Again, the group, so vociferous a few minutes earlier, was quiet. Francis thought that this was like them; that sometimes words flowed from all of them almost unchecked, flooding the air, and other moments, they disappeared, and with almost religious fervor, everyone looked inward. Shifts in mood were commonplace.
“Come on,” Evans said, exasperation creeping into his voice. “We were making progress a moment or two before we were interrupted. Someone, Cleo?”
She shook her head.
“Newsman?”
For once, he didn’t have a headline to spout.
“Francis?”
Francis didn’t answer.
“Say something,” Evans said stiffly.
Francis was at a loss and he saw Evans shifting about, his own anger increasing. It was, Francis thought, a matter of control. Mister Evil liked to control everything in the dormitory, and once again Peter had disrupted that power. More than any patient, no matter how rigid with madness they were, none of them could compare with Mister Evans’s need to own every moment of the day and night inside the Amherst Building.
“Say something,” Evans repeated, even colder. This was an order.
Francis hurried about within himself, trying to imagine what it was that Mister Evil wanted to hear, but, in reply, he was only able to blurt out: “I’ll never go into space.”
Evans shrugged and snorted, “Well, of course not …” as if what Francis had said was the silliest thing he’d ever heard.
But
Peter, who’d been watching and listening, suddenly leaned forward. “Why not?” he asked.
Francis turned to the sound of the Fireman’s voice. Peter was grinning. “Why not?” he said again.
Evans looked upset. “We don’t encourage delusions here, Peter,” he snapped.
But Peter, fresh from the padded walls of the isolation cell, ignored him. “Why not, Francis?” he asked a third time.
Francis waved his hand about, as if to indicate the hospital.
“But C-Bird,” Peter continued, his voice picking up momentum as he spoke, “why couldn’t you be an astronaut? You’re young, you’re fit, you’re smart. You see things that others might fail to notice. You’re not conceited and you’re brave. I think you’d make a perfect astronaut.”
“But Peter …,” Francis said.
“No buts at all. Why, who’s to say that NASA won’t decide to send someone crazy into space? I mean who better than one of us? I mean, people would surely believe a crazy spaceman a helluva lot quicker than some military-salute-the-flag type, right? Who’s to say they won’t decide to send all sorts of folks up into space, and why not one of us? They might send politicians, or scientists or maybe tourists even, someday. Maybe they’ll find that when they send a crazy guy up, that floating about in space without gravity to hold us on earth, well, it helps us? Like a science experiment. Maybe …”
He paused, taking a breath. Evans started to speak, but before he could, Napoleon hesitantly added, “Peter might be right. Maybe gravity makes us crazy …”
Cleo jumped in. “Holds us down …”
“All that weight right on our shoulders …”
“Prevents our thoughts from zooming up and out …”

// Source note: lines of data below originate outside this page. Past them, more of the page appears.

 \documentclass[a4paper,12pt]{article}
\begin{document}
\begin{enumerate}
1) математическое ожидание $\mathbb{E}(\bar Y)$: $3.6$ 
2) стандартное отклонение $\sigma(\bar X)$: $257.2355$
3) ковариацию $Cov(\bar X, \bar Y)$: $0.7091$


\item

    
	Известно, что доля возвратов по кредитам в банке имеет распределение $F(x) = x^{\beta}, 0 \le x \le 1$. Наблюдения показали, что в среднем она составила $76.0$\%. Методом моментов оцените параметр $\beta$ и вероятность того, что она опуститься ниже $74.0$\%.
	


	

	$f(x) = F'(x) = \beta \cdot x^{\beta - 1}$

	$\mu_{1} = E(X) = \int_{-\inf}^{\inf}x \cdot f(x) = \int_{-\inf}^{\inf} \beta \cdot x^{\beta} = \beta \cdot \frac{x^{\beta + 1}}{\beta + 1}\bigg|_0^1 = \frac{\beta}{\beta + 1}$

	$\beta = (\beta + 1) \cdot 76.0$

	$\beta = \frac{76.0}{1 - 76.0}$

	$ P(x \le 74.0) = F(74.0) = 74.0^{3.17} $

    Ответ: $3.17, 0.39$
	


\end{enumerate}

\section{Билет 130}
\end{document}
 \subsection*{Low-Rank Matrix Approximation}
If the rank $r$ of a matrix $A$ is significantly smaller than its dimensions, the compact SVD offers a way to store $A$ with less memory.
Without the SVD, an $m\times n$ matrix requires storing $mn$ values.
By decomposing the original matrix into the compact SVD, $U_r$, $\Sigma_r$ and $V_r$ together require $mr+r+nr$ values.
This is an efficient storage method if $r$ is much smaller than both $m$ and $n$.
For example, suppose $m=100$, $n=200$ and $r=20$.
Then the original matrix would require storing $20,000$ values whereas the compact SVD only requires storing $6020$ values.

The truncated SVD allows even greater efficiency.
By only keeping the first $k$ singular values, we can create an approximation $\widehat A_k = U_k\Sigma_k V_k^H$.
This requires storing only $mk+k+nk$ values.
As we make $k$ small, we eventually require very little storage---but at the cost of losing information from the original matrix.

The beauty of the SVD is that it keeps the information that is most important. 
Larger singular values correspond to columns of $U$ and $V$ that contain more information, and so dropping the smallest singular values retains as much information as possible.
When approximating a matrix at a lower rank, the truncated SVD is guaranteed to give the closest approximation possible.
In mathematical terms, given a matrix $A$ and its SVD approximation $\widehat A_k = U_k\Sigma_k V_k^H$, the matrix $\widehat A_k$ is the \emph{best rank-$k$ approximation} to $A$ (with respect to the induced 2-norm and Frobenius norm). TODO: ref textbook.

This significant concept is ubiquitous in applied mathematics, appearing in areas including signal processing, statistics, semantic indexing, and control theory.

From around the room, patient after patient started to nod in agreement. Suddenly each seemed to find his tongue. There were first murmurs of assent, then abrupt acclaim.

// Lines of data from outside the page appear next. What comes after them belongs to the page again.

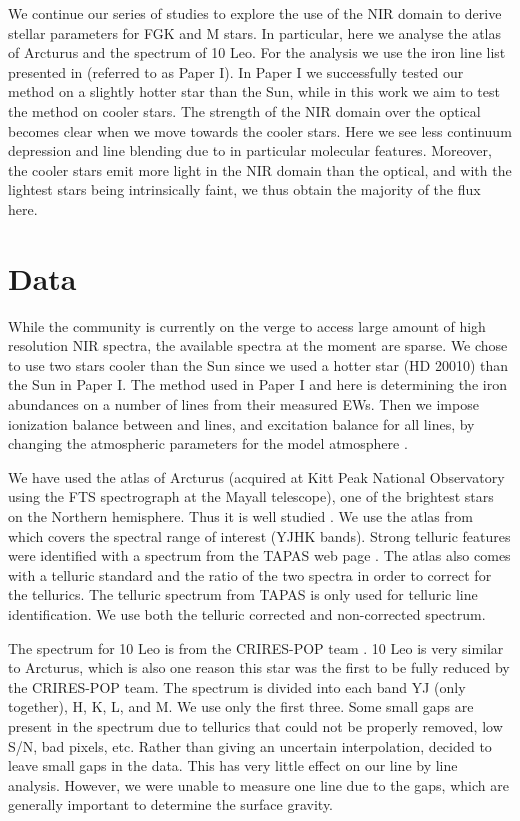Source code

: \documentclass{aa}
\begin{document}
We continue our series of studies to explore the use of the NIR domain to derive
stellar parameters for FGK and M stars. In particular, here we analyse the atlas
of Arcturus and the spectrum of 10 Leo. For the analysis we use the iron line
list presented in \citet{Andreasen2016} (referred to as Paper I). In Paper I we
successfully tested our method on a slightly hotter star than the Sun, while in
this work we aim to test the method on cooler stars. The strength of the NIR
domain over the optical becomes clear when we move towards the cooler stars.
Here we see less continuum depression and line blending due to in particular
molecular features. Moreover, the cooler stars emit more light in the NIR domain
than the optical, and with the lightest stars being intrinsically faint, we thus
obtain the majority of the flux here.



\section{Data}
\label{sec:data}

While the community is currently on the verge to access large amount of high
resolution NIR spectra, the available spectra at the moment are sparse. We chose
to use two stars cooler than the Sun since we used a hotter star (HD 20010) than
the Sun in Paper I. The method used in Paper I and here is determining the iron
abundances on a number of lines from their measured EWs. Then we impose
ionization balance between  and  lines, and excitation
balance for all  lines, by changing the atmospheric parameters for
the model atmosphere \citep[][is used here]{Kurucz1993}.

We have used the atlas of Arcturus (acquired at Kitt Peak National Observatory
using the FTS spectrograph at the Mayall telescope), one of the brightest stars
on the Northern hemisphere. Thus it is well studied \citep[see e.g.][to mention
just a few]{Griffin1967,McWilliam1990,Ramirez2013}. We use the atlas from
\cite{Hinkle2003} which covers the spectral range of interest (YJHK bands).
Strong telluric features were identified with a spectrum from the TAPAS web page
\citep{Bertaux2014}. The atlas also comes with a telluric standard and the ratio
of the two spectra in order to correct for the tellurics. The telluric spectrum
from TAPAS is only used for telluric line identification. We use both the
telluric corrected and non-corrected spectrum.

The spectrum for 10 Leo is from the CRIRES-POP team \citep{Nicholls2016}. 10 Leo
is very similar to Arcturus, which is also one reason this star was the first to
be fully reduced by the CRIRES-POP team. The spectrum is divided into each band
YJ (only together), H, K, L, and M. We use only the first three. Some small gaps
are present in the spectrum due to tellurics that could not be properly removed,
low S/N, bad pixels, etc. Rather than giving an uncertain interpolation,
\citet{Nicholls2016} decided to leave small gaps in the data. This has very
little effect on our line by line analysis. However, we were unable to measure
one  line due to the gaps, which are generally important to
determine the surface gravity.
\end{document}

“We could fly. We could float.”
“No one would hold us back.”
“Who would be better explorers than us?”
Around the group, men and women were smiling, agreeing. It was as if in that moment they could suddenly all see themselves as astronauts, hurtling through the heavens, their earthbound cares forgotten and evaporated, as they slipped effortlessly through the great starry void of space. It was wildly attractive, and for a few moments, the group seemed to soar skyward, each member imagining the force of gravity being sliced away from him, experiencing an odd sort of fantasy freedom in those seconds.